Taking full advantage of SQLite's extensibility is a center piece of my Go driver.
It started due to having to reimplement the OS layer in Go because of tech constraints, but it means you _can_ implement VFSes, UDFs (scalar, aggregates and windows), and virtual tables in Go, with reasonable performance and nice APIs.
I also made a point of dogfooding this as much as possible, with a bunch of extensions and a few custom VFSes that use the same APIs available to clients of the library.
Interesting, I need to take a look at your vfs implementations. Some of my projects could benefit from a transparent zstd vfs layer, but compiling and loading one of the existing C options in a Go project is yucky even if possible.
For read/write, I'm honestly not sure. The Zipvfs is an… erm… architectural mess that only really works because it accesses private SQLite APIs. Which is fine, but history has shown the SQLite team is willing to break those APIs, as they did for the ones they build the SQLite encryption extension on.
The zstandard alternative is sqlite_zstd_vfs, which faces the same architectural issues. So, I'd rather not go there. But should be doable, as long as you're not needing private APIs.
The problem with those API breaks is rarely the fact that they got broken, it's the fire drill that happens after they do.
If you get lucky, the 2 necessary upgrades happen at a time that fits well into your schedule. If you don't get lucky, then the SQLite upgrade you need contains a CERT advisory for a zero day attack, and not only does that not fit into your schedule but it also doesn't fit into the schedule of the person who did the customization.
These are rare events but over the course of a project, that low priority taken to the exponent of the number of vendors you decide to play that game with, approaches or exceeds a probability of 1.00 (>1 meaning 'happened to us twice')
You can hypothetically write your entire product in SQL with appropriate bindings to SQLite. For me, SQL with CTEs is a very compelling way to model tricky business logic. Building a SQL-based rules engine is trivial if your host language has a good SQLite library.
This thing starts to grow legs once you realize you can recursively get into the rabbit hole by binding something like an Execute_Sql UDF - You can store the actual scripts within the same schema they operate on.

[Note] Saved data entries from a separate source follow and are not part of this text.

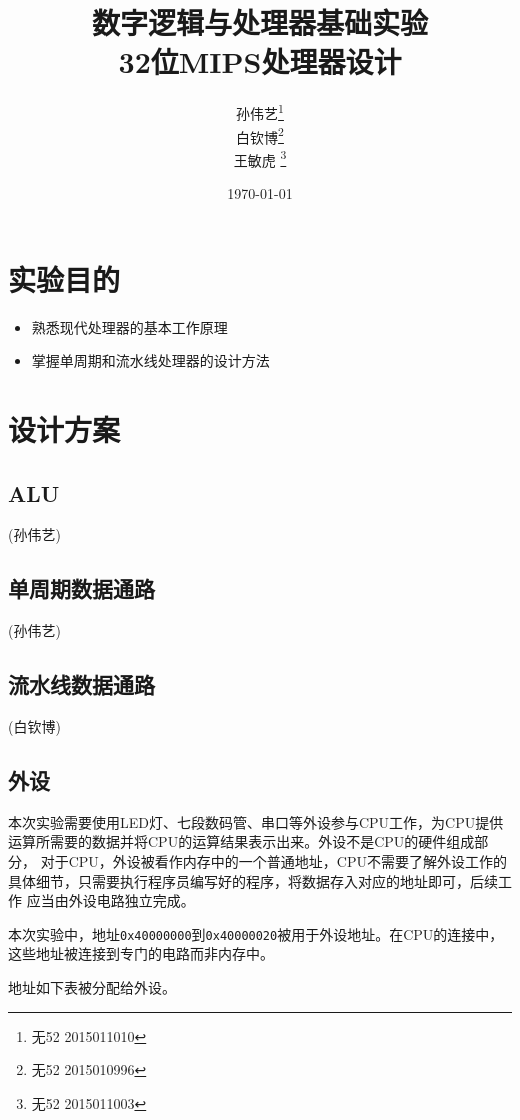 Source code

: \documentclass{ctexart}
\begin{document}
	\title{数字逻辑与处理器基础实验 \\ 32位MIPS处理器设计}
	\author{孙伟艺\thanks{无52 2015011010}\\ 白钦博\thanks{无52 2015010996} \\ 王敏虎 \thanks{无52 2015011003}}
	\date{\today}
	\maketitle
	\clearpage

	\section{实验目的}
	\begin{itemize}
		\item 熟悉现代处理器的基本工作原理
		\item 掌握单周期和流水线处理器的设计方法
	\end{itemize}

	\section{设计方案}
		\subsection{ALU}
			(孙伟艺)
		\subsection{单周期数据通路}
			(孙伟艺)
		\subsection{流水线数据通路}
			(白钦博)
		\subsection{外设}
		本次实验需要使用LED灯、七段数码管、串口等外设参与CPU工作，为CPU提供运算所需要的数据并将CPU的运算结果表示出来。外设不是CPU的硬件组成部分，
		对于CPU，外设被看作内存中的一个普通地址，CPU不需要了解外设工作的具体细节，只需要执行程序员编写好的程序，将数据存入对应的地址即可，后续工作
		应当由外设电路独立完成。

		本次实验中，地址\verb"0x40000000"到\verb"0x40000020"被用于外设地址。在CPU的连接中，这些地址被连接到专门的电路而非内存中。

		地址如下表被分配给外设。
\end{document}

Treating your code as data means you can do things like transactional updates of business logic while the system is serving live requests. You also get simple reflection & search over the business logic.
OP here. Yes, it is, except that the only builtin flag it offers is `deterministic` - if you want to also use "directonly" you probably will need the same OR trick.

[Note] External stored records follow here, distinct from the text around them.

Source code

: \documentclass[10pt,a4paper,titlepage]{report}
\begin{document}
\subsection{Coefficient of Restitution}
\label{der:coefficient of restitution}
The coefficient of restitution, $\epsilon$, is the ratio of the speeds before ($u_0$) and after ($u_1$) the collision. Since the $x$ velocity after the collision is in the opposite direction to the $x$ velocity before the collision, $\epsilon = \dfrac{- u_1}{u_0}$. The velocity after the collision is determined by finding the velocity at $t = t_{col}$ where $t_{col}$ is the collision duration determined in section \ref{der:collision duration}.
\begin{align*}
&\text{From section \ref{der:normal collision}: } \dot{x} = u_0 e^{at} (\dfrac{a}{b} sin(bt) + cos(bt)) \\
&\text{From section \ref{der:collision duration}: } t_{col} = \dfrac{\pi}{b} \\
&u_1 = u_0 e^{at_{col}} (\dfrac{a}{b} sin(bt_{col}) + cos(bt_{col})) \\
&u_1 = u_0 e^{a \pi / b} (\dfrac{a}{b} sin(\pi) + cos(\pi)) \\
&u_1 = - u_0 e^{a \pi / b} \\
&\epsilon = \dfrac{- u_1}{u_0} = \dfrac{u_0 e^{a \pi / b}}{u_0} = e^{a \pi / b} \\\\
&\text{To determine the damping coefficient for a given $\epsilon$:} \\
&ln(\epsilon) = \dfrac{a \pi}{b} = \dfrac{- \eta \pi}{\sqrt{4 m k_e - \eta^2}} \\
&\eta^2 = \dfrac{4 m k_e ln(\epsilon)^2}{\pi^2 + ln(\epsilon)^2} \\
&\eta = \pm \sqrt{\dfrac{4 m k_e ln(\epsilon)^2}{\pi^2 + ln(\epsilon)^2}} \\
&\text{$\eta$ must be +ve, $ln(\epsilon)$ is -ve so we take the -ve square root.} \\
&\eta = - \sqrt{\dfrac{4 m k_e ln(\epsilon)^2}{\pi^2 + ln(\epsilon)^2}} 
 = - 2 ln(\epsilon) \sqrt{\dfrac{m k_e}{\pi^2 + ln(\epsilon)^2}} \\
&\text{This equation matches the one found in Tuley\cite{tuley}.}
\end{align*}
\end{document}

Ive nothing to say but “that’s cool”. I want to try this in NodeJS!
I suppose using functions defined by the host with SQLite is cheaper than using similarly defined functions in databases that are separated by a network. I wonder what the overhead is.
Also, what’s with the weird UUIDs? Why not use UUIDv7 if you want time-ordered UUIDs?
> Why not use UUIDv7 if you want time-ordered UUIDs?
It is our flavour of NIH, that said - Tou has a finer-resolution timestamp. We also didn't do our homework right and assumed the v7 UUIDs won't be accepted by Postgres because of a different "version" value.
> I suppose using functions defined by the host with SQLite is cheaper than using similarly defined functions in databases that are separated by a network.
“Infeasible” is very fast. sqlite runs in process so you can register a function pointer or five, with a trampoline back into the runtime.
Can’t do that over the network, you can create functions but only using the database’s procedural langage(s in the case of Postgres).
> Also, what’s with the weird UUIDs? Why not use UUIDv7 if you want time-ordered UUIDs?
It looks like the rationale for the Tou library is that some systems do not accept unfamiliar UUID variants as UUIDs, so a time-ordered ID that looks like a UUIDv4 is safer for some legacy systems than a (newer, and less likely recognized) UUIDv7.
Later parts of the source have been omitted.